When looking at the kind of metrics this does not seem to be a bug or anything like that.

It's just when having lots of operators with many taskmanagers and taskslots the number of metrics gets duplicated often enough to reach the 400.000 (maybe job restarts also duplicate the number of metrics?)

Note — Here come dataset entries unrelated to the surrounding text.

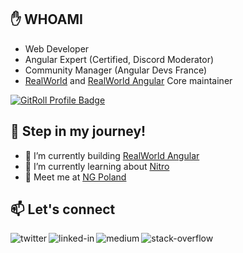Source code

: ## :hand: WHOAMI

- Web Developer
- Angular Expert (Certified, Discord Moderator)
- Community Manager (Angular Devs France)
- [RealWorld](https://github.com/gothinkster/realworld)  and [RealWorld Angular](https://github.com/realworld-angular) Core maintainer

<a href="https://gitroll.io/profile/uTkyGWjm2mWSMTrXpVACFSbVjNOv1" target="_blank"><img src="https://gitroll.io/api/badges/profiles/v1/uTkyGWjm2mWSMTrXpVACFSbVjNOv1" alt="GitRoll Profile Badge"/></a>

## :running: Step in my journey!

- 🔭 I’m currently building [RealWorld Angular](https://github.com/realworld-angular)
- 🌱 I’m currently learning about [Nitro](https://nitro.unjs.io/)
- 📢 Meet me at [NG Poland](https://ng-poland.pl/)

## 📫 Let's connect

[<img align="left" alt="twitter" src="https://img.shields.io/badge/twitter-%231DA1F2.svg?&style=for-the-badge&logo=twitter&logoColor=white" />](https://twitter.com/GeromeGrignon)
[<img align="left" alt="linked-in" src="https://img.shields.io/badge/linkedin-%230077B5.svg?&style=for-the-badge&logo=linkedin&logoColor=white" />](https://www.linkedin.com/in/g%C3%A9r%C3%B4me-grignon/)
[<img align="left" alt="medium" src="https://img.shields.io/badge/medium-%2312100E.svg?&style=for-the-badge&logo=medium&logoColor=white" />](https://medium.com/@gerome.grignon)
[<img align="left" alt="stack-overflow" src="https://img.shields.io/badge/stack%20overflow-FE7A16?logo=stack-overflow&logoColor=white&style=for-the-badge" />](https://stackoverflow.com/users/9395772/g%c3%a9r%c3%b4me-grignon)


<!--
**geromegrignon/geromegrignon** is a ✨ _special_ ✨ repository because its `README.md` (this file) appears on your GitHub profile.

Here are some ideas to get you started:

- 🔭 I’m currently working on ...
- 🌱 I’m currently learning ...
- 👯 I’m looking to collaborate on ...
- 🤔 I’m looking for help with ...
- 💬 Ask me about ...
- 📫 How to reach me: ...
- 😄 Pronouns: ...
- ⚡ Fun fact: ...
-->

This is the config I use for our metrics:

metrics.reporters: graphite
metrics.reporter.graphite.class: org.apache.flink.metrics.graphite.GraphiteReporter
metrics.reporter.graphite.host: some-host.com
metrics.reporter.graphite.port: 2003
metrics.reporter.graphite.protocol: TCP
metrics.reporter.graphite.interval: 60 SECONDS
metrics.scope.jm: applications.__ENVIRONMENT__.__APPLICATION__.<host>.jobmanager
metrics.scope.jm.job: applications.__ENVIRONMENT__.__APPLICATION__.<host>.jobmanager.<job_name>
metrics.scope.tm: applications.__ENVIRONMENT__.__APPLICATION__.<host>.taskmanager.<tm_id>
metrics.scope.tm.job: applications.__ENVIRONMENT__.__APPLICATION__.<host>.taskmanager.<tm_id>.<job_name>
metrics.scope.task: applications.__ENVIRONMENT__.__APPLICATION__.<host>.taskmanager.<tm_id>.<job_name>.<task_id>.<subtask_index>
metrics.scope.operator: applications.__ENVIRONMENT__.__APPLICATION__.<host>.taskmanager.<tm_id>.<job_name>.<operator_id>.<subtask_index>

As we don't need all 400.000 of them, is it possible to influence which metrics are being exposed?

1

1 Answers

1
votes

You are probably experiencing the cardinality explosion of latency metrics present in some versions of Flink, wherein latencies are tracked from each source subtask to each operator subtask. This was addressed in Flink 1.7. See https://issues.apache.org/jira/browse/FLINK-10484 and https://issues.apache.org/jira/browse/FLINK-10243 for details.

For a quick fix, you could try disabling latency tracking by configuring metrics.latency.interval to be 0.